Sunday, December 6, 2009

Mute green eyed monster...


The jealous are troublesome to others, but a torment to themselves. ~William Penn, Some Fruits of Solitude, 1693

I have realized that I am a jealous person, and not the noticeably jealous, but the silently jealous. The kind that self destructs silently, all by myself. I don't even need help being jealous. I don't need my homegirls/homeboys telling bullshit to exacerbate the feeling, I do it all by myself. At times, I try little screams for attention, but they are rarely ever heard. It's like a messy battle. So to clean up my pitifulness, I allow my pride to step in and conceal the embarrassment. My pride sweeps up the worries and pitiful feelings. My pride edits all my future answers so that it "works." My pride shuts(or creates the illusion that it's shut) the door to the possibility of the object of affection being actually real/feasible. Ha. Take that, Emotion...until next time.  

2 comments:

  1. At least you understand yourself. So long as you're able to observe & analyse yourself from the outside like that, you should be able to control it somewhat right? If you understand yourself this much, you know when your jealousy is unjustified and when your imagination is running wild.
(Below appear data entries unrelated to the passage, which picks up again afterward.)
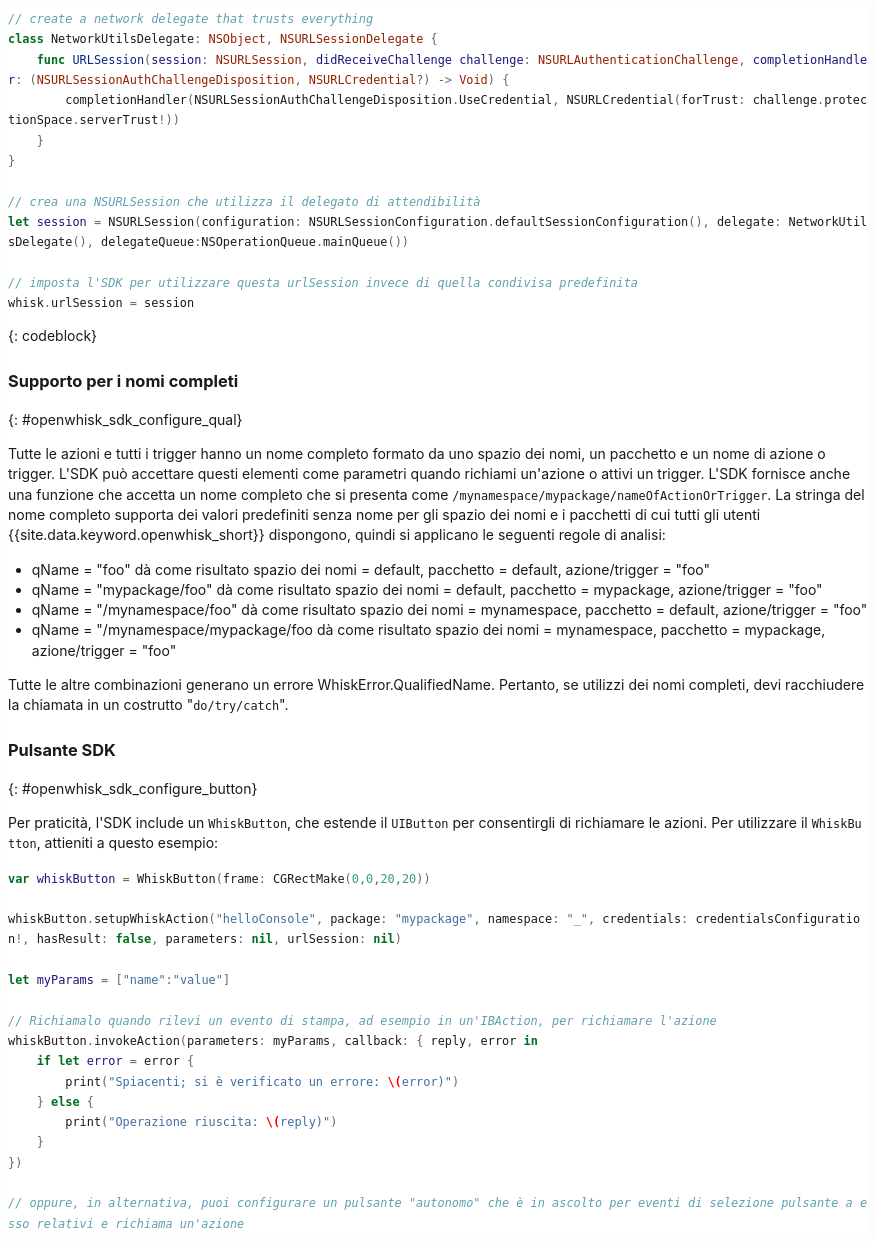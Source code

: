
 ```swift
// create a network delegate that trusts everything
class NetworkUtilsDelegate: NSObject, NSURLSessionDelegate {
    func URLSession(session: NSURLSession, didReceiveChallenge challenge: NSURLAuthenticationChallenge, completionHandler: (NSURLSessionAuthChallengeDisposition, NSURLCredential?) -> Void) {
        completionHandler(NSURLSessionAuthChallengeDisposition.UseCredential, NSURLCredential(forTrust: challenge.protectionSpace.serverTrust!))
    }
}

// crea una NSURLSession che utilizza il delegato di attendibilità
let session = NSURLSession(configuration: NSURLSessionConfiguration.defaultSessionConfiguration(), delegate: NetworkUtilsDelegate(), delegateQueue:NSOperationQueue.mainQueue())

// imposta l'SDK per utilizzare questa urlSession invece di quella condivisa predefinita
whisk.urlSession = session
```
{: codeblock}

### Supporto per i nomi completi
{: #openwhisk_sdk_configure_qual}

Tutte le azioni e tutti i trigger hanno un nome completo formato da uno spazio dei nomi, un pacchetto e un nome di azione o trigger. L'SDK può accettare questi elementi come parametri quando richiami un'azione o attivi un trigger. L'SDK fornisce anche una funzione che accetta un nome completo che si presenta come `/mynamespace/mypackage/nameOfActionOrTrigger`. La stringa del nome completo supporta dei valori predefiniti senza nome per gli spazio dei nomi e i pacchetti di cui tutti gli utenti {{site.data.keyword.openwhisk_short}} dispongono, quindi si applicano le seguenti regole di analisi:

- qName = "foo" dà come risultato spazio dei nomi = default, pacchetto = default, azione/trigger = "foo"
- qName = "mypackage/foo" dà come risultato spazio dei nomi = default, pacchetto = mypackage, azione/trigger = "foo"
- qName = "/mynamespace/foo" dà come risultato spazio dei nomi = mynamespace, pacchetto = default, azione/trigger = "foo"
- qName = "/mynamespace/mypackage/foo dà come risultato spazio dei nomi = mynamespace, pacchetto = mypackage, azione/trigger = "foo"

Tutte le altre combinazioni generano un errore WhiskError.QualifiedName. Pertanto, se utilizzi dei nomi completi, devi racchiudere la chiamata in un costrutto "`do/try/catch`".

### Pulsante SDK
{: #openwhisk_sdk_configure_button}

Per praticità, l'SDK include un `WhiskButton`, che estende il `UIButton` per consentirgli di richiamare le azioni.  Per utilizzare il `WhiskButton`, attieniti a questo esempio:

```swift
var whiskButton = WhiskButton(frame: CGRectMake(0,0,20,20))

whiskButton.setupWhiskAction("helloConsole", package: "mypackage", namespace: "_", credentials: credentialsConfiguration!, hasResult: false, parameters: nil, urlSession: nil)

let myParams = ["name":"value"]

// Richiamalo quando rilevi un evento di stampa, ad esempio in un'IBAction, per richiamare l'azione
whiskButton.invokeAction(parameters: myParams, callback: { reply, error in
    if let error = error {
        print("Spiacenti; si è verificato un errore: \(error)")
    } else {
        print("Operazione riuscita: \(reply)")
    }
})

// oppure, in alternativa, puoi configurare un pulsante "autonomo" che è in ascolto per eventi di selezione pulsante a esso relativi e richiama un'azione
```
When things like that run thru my head I have to check myself and say "chill out. chill until you have solid reason to worry" I'm a jealous person too except I express it as i feel it which makes me confrontational and controlling, but I'm only jealous when it comes to dating ppl who do shady things. For ppl like us I think it's imperitive that we find loyal trustworthy ppl... Yes, they do exist.

    Do you have feelings of jealousy toward things outside of relationships? Like a status or an object that someone else gets? ... If so, I would say that might be an esteem issue. Like the pride you mentioned. Maybe you feel like you should get it, but u didn't, & so you won't feel the hurt of disappointment or failure or undeservingness your pride disgards it saying "I don't need this anyways" thus 'shutting the door'. Your pride isn't helping the jealousy or cleaning it up, it's making it worse by just concealing it.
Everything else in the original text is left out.